Top of The data

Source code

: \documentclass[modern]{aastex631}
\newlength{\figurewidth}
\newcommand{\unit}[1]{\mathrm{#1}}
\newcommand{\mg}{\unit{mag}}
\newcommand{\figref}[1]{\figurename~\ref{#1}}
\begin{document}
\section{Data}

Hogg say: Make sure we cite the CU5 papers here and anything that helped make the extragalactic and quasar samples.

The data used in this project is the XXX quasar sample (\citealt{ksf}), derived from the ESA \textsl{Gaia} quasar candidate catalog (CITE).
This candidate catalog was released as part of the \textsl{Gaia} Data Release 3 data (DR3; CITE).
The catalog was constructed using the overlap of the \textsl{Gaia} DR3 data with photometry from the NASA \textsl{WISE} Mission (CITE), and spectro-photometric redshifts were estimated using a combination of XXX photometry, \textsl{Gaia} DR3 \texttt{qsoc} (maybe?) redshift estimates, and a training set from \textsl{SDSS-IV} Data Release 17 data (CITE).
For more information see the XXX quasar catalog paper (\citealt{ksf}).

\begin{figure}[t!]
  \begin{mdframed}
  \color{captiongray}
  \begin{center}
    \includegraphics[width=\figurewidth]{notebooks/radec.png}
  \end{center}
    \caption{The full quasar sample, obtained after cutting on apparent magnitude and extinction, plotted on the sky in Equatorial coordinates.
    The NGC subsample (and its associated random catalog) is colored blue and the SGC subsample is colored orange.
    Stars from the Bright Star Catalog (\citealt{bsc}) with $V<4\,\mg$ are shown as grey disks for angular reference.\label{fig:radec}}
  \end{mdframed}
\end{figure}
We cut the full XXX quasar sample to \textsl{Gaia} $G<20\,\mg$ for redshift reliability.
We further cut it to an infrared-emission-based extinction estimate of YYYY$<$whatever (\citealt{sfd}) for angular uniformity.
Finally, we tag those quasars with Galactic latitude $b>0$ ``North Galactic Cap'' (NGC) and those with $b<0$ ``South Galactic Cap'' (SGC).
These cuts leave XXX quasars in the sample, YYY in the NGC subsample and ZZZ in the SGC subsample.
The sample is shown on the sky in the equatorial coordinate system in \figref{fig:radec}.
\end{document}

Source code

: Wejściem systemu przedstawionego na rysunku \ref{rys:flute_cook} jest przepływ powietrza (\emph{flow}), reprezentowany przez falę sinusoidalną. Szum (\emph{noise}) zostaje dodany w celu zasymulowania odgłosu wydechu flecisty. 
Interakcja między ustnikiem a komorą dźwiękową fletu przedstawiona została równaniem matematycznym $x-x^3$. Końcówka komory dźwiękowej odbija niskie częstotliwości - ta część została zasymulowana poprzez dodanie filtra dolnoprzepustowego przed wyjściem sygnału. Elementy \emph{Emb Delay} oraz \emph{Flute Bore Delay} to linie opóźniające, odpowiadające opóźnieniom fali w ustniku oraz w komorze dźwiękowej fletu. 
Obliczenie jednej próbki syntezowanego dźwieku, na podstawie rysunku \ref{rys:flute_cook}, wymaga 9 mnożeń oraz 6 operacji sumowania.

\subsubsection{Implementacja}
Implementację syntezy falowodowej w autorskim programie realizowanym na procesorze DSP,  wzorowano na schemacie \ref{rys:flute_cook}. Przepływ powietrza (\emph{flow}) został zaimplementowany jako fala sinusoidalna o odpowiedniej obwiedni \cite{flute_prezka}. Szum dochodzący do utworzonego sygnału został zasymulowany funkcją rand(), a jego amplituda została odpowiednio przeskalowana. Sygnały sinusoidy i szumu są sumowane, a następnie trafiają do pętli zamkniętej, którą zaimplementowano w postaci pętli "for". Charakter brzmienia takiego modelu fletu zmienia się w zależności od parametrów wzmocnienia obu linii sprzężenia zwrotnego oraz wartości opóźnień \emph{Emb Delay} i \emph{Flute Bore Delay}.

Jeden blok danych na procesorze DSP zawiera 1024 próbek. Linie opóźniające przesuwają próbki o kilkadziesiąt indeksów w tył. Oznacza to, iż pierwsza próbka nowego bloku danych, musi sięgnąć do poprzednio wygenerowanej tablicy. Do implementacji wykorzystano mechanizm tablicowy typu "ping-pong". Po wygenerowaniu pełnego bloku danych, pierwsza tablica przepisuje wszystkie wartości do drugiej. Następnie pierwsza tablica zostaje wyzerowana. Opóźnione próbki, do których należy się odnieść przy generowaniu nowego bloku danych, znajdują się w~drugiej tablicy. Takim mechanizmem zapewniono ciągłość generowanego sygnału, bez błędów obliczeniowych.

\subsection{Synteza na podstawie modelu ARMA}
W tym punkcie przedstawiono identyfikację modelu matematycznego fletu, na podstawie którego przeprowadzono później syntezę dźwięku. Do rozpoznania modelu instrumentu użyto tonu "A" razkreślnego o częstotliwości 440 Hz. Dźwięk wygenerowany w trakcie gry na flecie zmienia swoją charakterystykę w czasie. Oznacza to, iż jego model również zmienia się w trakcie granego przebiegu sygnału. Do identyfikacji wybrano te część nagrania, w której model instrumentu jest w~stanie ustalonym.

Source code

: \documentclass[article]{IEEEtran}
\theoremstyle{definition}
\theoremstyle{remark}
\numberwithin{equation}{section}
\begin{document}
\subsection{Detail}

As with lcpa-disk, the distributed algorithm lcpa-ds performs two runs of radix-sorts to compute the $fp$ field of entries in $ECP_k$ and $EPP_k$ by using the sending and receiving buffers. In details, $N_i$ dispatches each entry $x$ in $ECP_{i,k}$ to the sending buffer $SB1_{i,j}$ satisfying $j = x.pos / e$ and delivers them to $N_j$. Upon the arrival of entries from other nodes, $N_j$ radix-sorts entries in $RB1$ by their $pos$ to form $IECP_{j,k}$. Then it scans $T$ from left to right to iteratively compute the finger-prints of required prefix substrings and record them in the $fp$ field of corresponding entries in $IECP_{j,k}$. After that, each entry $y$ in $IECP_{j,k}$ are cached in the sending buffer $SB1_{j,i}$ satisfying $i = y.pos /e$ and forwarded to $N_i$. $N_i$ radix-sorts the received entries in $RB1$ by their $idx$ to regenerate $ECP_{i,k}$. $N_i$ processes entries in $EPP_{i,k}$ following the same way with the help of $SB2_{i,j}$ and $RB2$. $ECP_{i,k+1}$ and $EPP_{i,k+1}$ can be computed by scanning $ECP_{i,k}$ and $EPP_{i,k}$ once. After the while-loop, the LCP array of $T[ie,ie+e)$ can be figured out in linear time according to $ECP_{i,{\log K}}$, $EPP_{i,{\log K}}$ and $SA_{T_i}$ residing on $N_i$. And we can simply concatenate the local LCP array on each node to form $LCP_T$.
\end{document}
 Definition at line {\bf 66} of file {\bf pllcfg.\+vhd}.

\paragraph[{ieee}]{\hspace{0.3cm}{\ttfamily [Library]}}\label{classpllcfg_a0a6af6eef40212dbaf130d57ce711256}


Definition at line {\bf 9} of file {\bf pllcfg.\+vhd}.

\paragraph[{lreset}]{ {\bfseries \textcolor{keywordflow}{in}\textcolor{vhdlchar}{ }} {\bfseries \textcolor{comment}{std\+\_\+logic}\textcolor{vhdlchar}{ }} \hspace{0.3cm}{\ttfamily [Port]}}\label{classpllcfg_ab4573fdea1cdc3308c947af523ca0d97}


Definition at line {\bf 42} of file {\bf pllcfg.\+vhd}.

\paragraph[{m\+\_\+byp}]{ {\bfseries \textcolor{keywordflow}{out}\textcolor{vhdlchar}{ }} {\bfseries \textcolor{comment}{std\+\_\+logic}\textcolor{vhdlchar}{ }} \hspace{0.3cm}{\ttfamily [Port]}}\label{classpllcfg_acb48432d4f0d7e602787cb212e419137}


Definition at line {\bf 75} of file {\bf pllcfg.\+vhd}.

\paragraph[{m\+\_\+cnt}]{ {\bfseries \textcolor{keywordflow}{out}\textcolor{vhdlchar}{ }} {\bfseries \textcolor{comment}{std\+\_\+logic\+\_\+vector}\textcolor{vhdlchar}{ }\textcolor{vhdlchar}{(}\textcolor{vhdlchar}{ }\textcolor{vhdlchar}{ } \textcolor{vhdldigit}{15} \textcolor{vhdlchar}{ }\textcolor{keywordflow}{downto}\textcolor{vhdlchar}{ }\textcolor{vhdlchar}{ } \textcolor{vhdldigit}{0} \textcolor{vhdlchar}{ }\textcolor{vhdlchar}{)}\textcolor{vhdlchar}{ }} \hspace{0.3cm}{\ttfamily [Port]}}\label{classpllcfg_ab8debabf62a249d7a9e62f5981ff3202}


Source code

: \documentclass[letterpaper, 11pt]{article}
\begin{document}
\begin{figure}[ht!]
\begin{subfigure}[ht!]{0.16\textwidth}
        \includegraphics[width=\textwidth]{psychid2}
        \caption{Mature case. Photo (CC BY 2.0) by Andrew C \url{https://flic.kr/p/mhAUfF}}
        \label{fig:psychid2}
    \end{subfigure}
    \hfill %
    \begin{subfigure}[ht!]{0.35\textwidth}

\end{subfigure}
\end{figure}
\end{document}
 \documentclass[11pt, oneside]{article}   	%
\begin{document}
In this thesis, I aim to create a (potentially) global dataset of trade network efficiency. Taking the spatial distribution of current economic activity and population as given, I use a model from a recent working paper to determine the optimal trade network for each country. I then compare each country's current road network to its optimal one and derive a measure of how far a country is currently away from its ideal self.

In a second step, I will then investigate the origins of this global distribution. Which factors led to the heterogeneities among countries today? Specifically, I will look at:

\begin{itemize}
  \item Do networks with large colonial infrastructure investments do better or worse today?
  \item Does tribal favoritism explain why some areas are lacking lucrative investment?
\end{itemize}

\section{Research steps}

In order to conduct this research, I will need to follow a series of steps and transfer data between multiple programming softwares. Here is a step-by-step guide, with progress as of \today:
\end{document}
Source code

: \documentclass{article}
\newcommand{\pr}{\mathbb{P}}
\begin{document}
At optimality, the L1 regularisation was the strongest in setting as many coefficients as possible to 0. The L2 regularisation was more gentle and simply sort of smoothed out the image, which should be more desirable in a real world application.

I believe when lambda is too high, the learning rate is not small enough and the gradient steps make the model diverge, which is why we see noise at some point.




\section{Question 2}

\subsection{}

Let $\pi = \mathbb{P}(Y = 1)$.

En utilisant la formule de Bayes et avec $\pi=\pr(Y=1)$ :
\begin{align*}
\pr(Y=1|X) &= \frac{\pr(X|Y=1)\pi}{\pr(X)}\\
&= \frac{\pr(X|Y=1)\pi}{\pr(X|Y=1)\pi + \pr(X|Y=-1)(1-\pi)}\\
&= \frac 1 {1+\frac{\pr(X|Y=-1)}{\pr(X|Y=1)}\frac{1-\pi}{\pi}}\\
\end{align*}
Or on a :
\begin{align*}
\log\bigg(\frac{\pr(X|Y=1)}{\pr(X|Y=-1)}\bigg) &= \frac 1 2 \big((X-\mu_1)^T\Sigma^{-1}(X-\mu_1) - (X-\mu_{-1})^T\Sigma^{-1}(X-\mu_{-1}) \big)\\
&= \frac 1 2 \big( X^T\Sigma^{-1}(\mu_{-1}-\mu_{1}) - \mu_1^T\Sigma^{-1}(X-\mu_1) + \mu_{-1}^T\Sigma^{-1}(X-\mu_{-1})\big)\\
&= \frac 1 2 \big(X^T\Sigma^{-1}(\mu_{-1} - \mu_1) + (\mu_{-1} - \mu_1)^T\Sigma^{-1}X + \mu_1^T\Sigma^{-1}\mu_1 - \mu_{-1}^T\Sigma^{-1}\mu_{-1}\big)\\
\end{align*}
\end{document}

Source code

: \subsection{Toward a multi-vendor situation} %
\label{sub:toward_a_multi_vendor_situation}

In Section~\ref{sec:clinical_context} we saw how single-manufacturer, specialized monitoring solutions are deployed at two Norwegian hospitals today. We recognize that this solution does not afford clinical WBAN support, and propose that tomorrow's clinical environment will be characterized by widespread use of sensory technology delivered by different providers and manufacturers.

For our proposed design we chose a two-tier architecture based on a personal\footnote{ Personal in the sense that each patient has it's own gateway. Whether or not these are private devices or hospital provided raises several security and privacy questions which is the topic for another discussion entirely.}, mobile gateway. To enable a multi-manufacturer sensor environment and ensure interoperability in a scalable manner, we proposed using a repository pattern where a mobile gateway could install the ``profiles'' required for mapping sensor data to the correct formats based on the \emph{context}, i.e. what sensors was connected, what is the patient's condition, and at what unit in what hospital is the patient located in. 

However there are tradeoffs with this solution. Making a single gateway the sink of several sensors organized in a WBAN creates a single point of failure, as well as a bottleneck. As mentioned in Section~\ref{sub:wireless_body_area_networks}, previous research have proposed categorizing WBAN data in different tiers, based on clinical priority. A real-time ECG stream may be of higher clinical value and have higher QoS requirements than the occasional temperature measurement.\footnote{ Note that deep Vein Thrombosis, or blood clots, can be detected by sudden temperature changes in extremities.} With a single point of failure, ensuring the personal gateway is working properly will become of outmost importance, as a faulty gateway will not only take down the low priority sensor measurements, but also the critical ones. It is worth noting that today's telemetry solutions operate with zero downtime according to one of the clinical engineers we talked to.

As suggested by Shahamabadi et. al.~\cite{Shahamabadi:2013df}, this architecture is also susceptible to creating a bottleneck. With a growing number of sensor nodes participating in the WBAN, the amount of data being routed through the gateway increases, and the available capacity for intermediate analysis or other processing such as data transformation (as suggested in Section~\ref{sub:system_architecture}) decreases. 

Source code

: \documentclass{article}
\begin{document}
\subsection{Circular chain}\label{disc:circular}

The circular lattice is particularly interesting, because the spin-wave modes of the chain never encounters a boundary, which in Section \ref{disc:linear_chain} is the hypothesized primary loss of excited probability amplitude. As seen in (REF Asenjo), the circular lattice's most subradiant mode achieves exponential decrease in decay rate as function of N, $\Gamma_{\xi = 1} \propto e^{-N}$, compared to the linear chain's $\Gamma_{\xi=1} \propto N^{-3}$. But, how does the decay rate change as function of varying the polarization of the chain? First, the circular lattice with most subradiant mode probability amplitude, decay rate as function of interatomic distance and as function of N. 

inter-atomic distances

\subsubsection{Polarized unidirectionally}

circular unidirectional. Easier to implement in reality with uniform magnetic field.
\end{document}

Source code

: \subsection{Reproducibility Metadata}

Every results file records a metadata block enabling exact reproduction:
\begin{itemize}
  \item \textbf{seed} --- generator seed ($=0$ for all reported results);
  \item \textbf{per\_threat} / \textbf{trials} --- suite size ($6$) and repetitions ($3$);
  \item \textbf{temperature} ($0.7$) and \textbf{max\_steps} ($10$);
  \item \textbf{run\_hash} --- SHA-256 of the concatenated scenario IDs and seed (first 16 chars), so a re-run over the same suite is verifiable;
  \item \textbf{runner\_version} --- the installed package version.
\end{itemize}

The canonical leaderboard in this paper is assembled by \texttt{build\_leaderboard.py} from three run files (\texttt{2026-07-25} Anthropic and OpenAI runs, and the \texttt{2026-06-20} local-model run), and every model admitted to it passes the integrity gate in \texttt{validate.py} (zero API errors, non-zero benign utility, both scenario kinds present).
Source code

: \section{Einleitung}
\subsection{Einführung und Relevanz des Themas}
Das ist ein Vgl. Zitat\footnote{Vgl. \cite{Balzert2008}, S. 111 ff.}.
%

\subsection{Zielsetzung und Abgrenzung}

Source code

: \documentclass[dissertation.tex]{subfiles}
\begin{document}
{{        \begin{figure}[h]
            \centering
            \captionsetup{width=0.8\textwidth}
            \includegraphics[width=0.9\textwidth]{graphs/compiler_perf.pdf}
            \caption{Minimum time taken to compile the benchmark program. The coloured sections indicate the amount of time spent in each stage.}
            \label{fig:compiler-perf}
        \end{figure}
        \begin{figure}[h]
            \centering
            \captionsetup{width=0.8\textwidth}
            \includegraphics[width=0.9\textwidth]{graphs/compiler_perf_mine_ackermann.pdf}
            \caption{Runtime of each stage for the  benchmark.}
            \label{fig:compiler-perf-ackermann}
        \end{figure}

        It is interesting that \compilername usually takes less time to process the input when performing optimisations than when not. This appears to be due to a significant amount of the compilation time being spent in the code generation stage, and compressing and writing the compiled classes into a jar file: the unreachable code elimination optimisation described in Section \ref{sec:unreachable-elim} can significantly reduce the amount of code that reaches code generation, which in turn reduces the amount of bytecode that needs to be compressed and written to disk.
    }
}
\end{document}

Bottom of The data

> _Exercise aim_
Using the records above, copy all lines that include the word "shown".

> _Finished exercise_
    Stars from the Bright Star Catalog (\citealt{bsc}) with $V<4\,\mg$ are shown as grey disks for angular reference.\label{fig:radec}}
The sample is shown on the sky in the equatorial coordinate system in \figref{fig:radec}.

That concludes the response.